DESCRIPTION OF THE TASK — For each entry, return the text exactly and omit any image.

EXTRACTED RECORDS —
==========
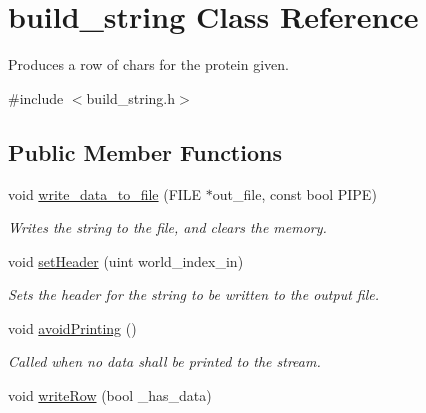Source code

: \hypertarget{classbuild__string}{
\section{build\_\-string Class Reference}
\label{classbuild__string}
}


Produces a row of chars for the protein given.  




{\ttfamily \#include $<$build\_\-string.h$>$}

\subsection*{Public Member Functions}
\begin{DoxyCompactItemize}
\item 
\hypertarget{classbuild__string_a19419eab161e1efd271b10b261f70c4f}{
void \hyperlink{classbuild__string_a19419eab161e1efd271b10b261f70c4f}{write\_\-data\_\-to\_\-file} (FILE $\ast$out\_\-file, const bool PIPE)}
\label{classbuild__string_a19419eab161e1efd271b10b261f70c4f}

\begin{DoxyCompactList}\small\item\em Writes the string to the file, and clears the memory. \end{DoxyCompactList}\item 
\hypertarget{classbuild__string_a50d30ff1b5907505f1bb6c0dcfb2bdf1}{
void \hyperlink{classbuild__string_a50d30ff1b5907505f1bb6c0dcfb2bdf1}{setHeader} (uint world\_\-index\_\-in)}
\label{classbuild__string_a50d30ff1b5907505f1bb6c0dcfb2bdf1}

\begin{DoxyCompactList}\small\item\em Sets the header for the string to be written to the output file. \end{DoxyCompactList}\item 
\hypertarget{classbuild__string_aede88335fe17c08e79037062a643ebe3}{
void \hyperlink{classbuild__string_aede88335fe17c08e79037062a643ebe3}{avoidPrinting} ()}
\label{classbuild__string_aede88335fe17c08e79037062a643ebe3}

\begin{DoxyCompactList}\small\item\em Called when no data shall be printed to the stream. \end{DoxyCompactList}\item 
\hypertarget{classbuild__string_a98333ab6b8a689c1193484968034e4a2}{
void \hyperlink{classbuild__string_a98333ab6b8a689c1193484968034e4a2}{writeRow} (bool \_\-has\_\-data)}
\label{classbuild__string_a98333ab6b8a689c1193484968034e4a2}


\end{DoxyCompactItemize}

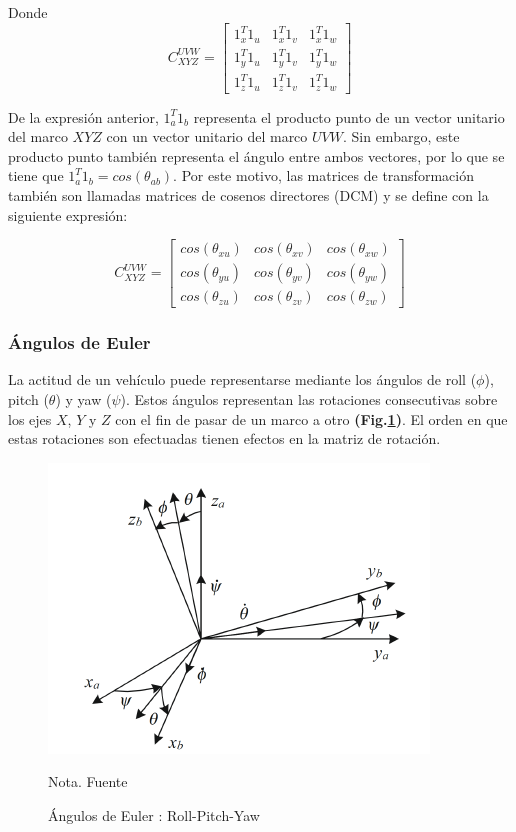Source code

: Donde
$$
C_{XYZ}^{UVW} = \left[\begin{array}{ccc}
	1_x^{T}1_u & 1_x^{T}1_v & 1_x^{T}1_w\\
	1_y^{T}1_u & 1_y^{T}1_v & 1_y^{T}1_w\\
	1_z^{T}1_u & 1_z^{T}1_v & 1_z^{T}1_w
\end{array}\right]
$$

De la expresión anterior, $1_{a}^{T}1_b$ representa el producto punto de un vector unitario del marco $XYZ$ con un vector unitario del marco $UVW$. Sin embargo, este producto punto también representa el ángulo entre ambos vectores, por lo que se tiene que $1_a^{T}1_b = cos\left(\theta_{ab}\right)$. Por este motivo, las matrices de transformación también son llamadas matrices de cosenos directores (DCM) y se define con la siguiente expresión:

$$
C_{XYZ}^{UVW} = \left[\begin{array}{ccc}
	cos\left(\theta_{xu}\right) &cos\left(\theta_{xv}\right) & cos\left(\theta_{xw}\right)\\
	cos\left(\theta_{yu}\right) &cos\left(\theta_{yv}\right) & cos\left(\theta_{yw}\right)\\
	cos\left(\theta_{zu}\right) &cos\left(\theta_{zv}\right) & cos\left(\theta_{zw}\right)
\end{array}\right]
$$
	

\subsubsection{Ángulos de Euler}
\hfill \break
La actitud de un vehículo puede representarse mediante los ángulos de roll ($\phi$), pitch ($\theta$) y yaw ($\psi$). Estos ángulos representan las rotaciones consecutivas sobre los ejes $X$, $Y$ y $Z$ con el fin de pasar de un marco a otro \textbf{(Fig.\ref{fig:angulosEuler})}. El orden en que estas rotaciones son efectuadas tienen efectos en la matriz de rotación.



\begin{figure}[!ht]
	\begin{center}
		\includegraphics[scale=0.8]{imagenes/marco_teorico/angulos_euler.PNG}\\
	\end{center}
	\caption{ Ángulos de Euler : Roll-Pitch-Yaw }
	\label{fig:angulosEuler}
	\footnotesize{Nota. Fuente \cite{tes:Sorolla2019}}
\end{figure}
==========
SOLVED PROBLEM —
Source code

: \hypertarget{classbuild__string}{
\section{build\_\-string Class Reference}
\label{classbuild__string}
}


Produces a row of chars for the protein given.  




{\ttfamily \#include $<$build\_\-string.h$>$}

\subsection*{Public Member Functions}
\begin{DoxyCompactItemize}
\item 
\hypertarget{classbuild__string_a19419eab161e1efd271b10b261f70c4f}{
void \hyperlink{classbuild__string_a19419eab161e1efd271b10b261f70c4f}{write\_\-data\_\-to\_\-file} (FILE $\ast$out\_\-file, const bool PIPE)}
\label{classbuild__string_a19419eab161e1efd271b10b261f70c4f}

\begin{DoxyCompactList}\small\item\em Writes the string to the file, and clears the memory. \end{DoxyCompactList}\item 
\hypertarget{classbuild__string_a50d30ff1b5907505f1bb6c0dcfb2bdf1}{
void \hyperlink{classbuild__string_a50d30ff1b5907505f1bb6c0dcfb2bdf1}{setHeader} (uint world\_\-index\_\-in)}
\label{classbuild__string_a50d30ff1b5907505f1bb6c0dcfb2bdf1}

\begin{DoxyCompactList}\small\item\em Sets the header for the string to be written to the output file. \end{DoxyCompactList}\item 
\hypertarget{classbuild__string_aede88335fe17c08e79037062a643ebe3}{
void \hyperlink{classbuild__string_aede88335fe17c08e79037062a643ebe3}{avoidPrinting} ()}
\label{classbuild__string_aede88335fe17c08e79037062a643ebe3}

\begin{DoxyCompactList}\small\item\em Called when no data shall be printed to the stream. \end{DoxyCompactList}\item 
\hypertarget{classbuild__string_a98333ab6b8a689c1193484968034e4a2}{
void \hyperlink{classbuild__string_a98333ab6b8a689c1193484968034e4a2}{writeRow} (bool \_\-has\_\-data)}
\label{classbuild__string_a98333ab6b8a689c1193484968034e4a2}


\end{DoxyCompactItemize}

Source code

: Donde
$$
C_{XYZ}^{UVW} = \left[\begin{array}{ccc}
	1_x^{T}1_u & 1_x^{T}1_v & 1_x^{T}1_w\\
	1_y^{T}1_u & 1_y^{T}1_v & 1_y^{T}1_w\\
	1_z^{T}1_u & 1_z^{T}1_v & 1_z^{T}1_w
\end{array}\right]
$$

De la expresión anterior, $1_{a}^{T}1_b$ representa el producto punto de un vector unitario del marco $XYZ$ con un vector unitario del marco $UVW$. Sin embargo, este producto punto también representa el ángulo entre ambos vectores, por lo que se tiene que $1_a^{T}1_b = cos\left(\theta_{ab}\right)$. Por este motivo, las matrices de transformación también son llamadas matrices de cosenos directores (DCM) y se define con la siguiente expresión:

$$
C_{XYZ}^{UVW} = \left[\begin{array}{ccc}
	cos\left(\theta_{xu}\right) &cos\left(\theta_{xv}\right) & cos\left(\theta_{xw}\right)\\
	cos\left(\theta_{yu}\right) &cos\left(\theta_{yv}\right) & cos\left(\theta_{yw}\right)\\
	cos\left(\theta_{zu}\right) &cos\left(\theta_{zv}\right) & cos\left(\theta_{zw}\right)
\end{array}\right]
$$
	

\subsubsection{Ángulos de Euler}
\hfill \break
La actitud de un vehículo puede representarse mediante los ángulos de roll ($\phi$), pitch ($\theta$) y yaw ($\psi$). Estos ángulos representan las rotaciones consecutivas sobre los ejes $X$, $Y$ y $Z$ con el fin de pasar de un marco a otro \textbf{(Fig.\ref{fig:angulosEuler})}. El orden en que estas rotaciones son efectuadas tienen efectos en la matriz de rotación.



\begin{figure}[!ht]
	\begin{center}
		\includegraphics[scale=0.8]{imagenes/marco_teorico/angulos_euler.PNG}\\
	\end{center}
	\caption{ Ángulos de Euler : Roll-Pitch-Yaw }
	\label{fig:angulosEuler}
	\footnotesize{Nota. Fuente \cite{tes:Sorolla2019}}
\end{figure}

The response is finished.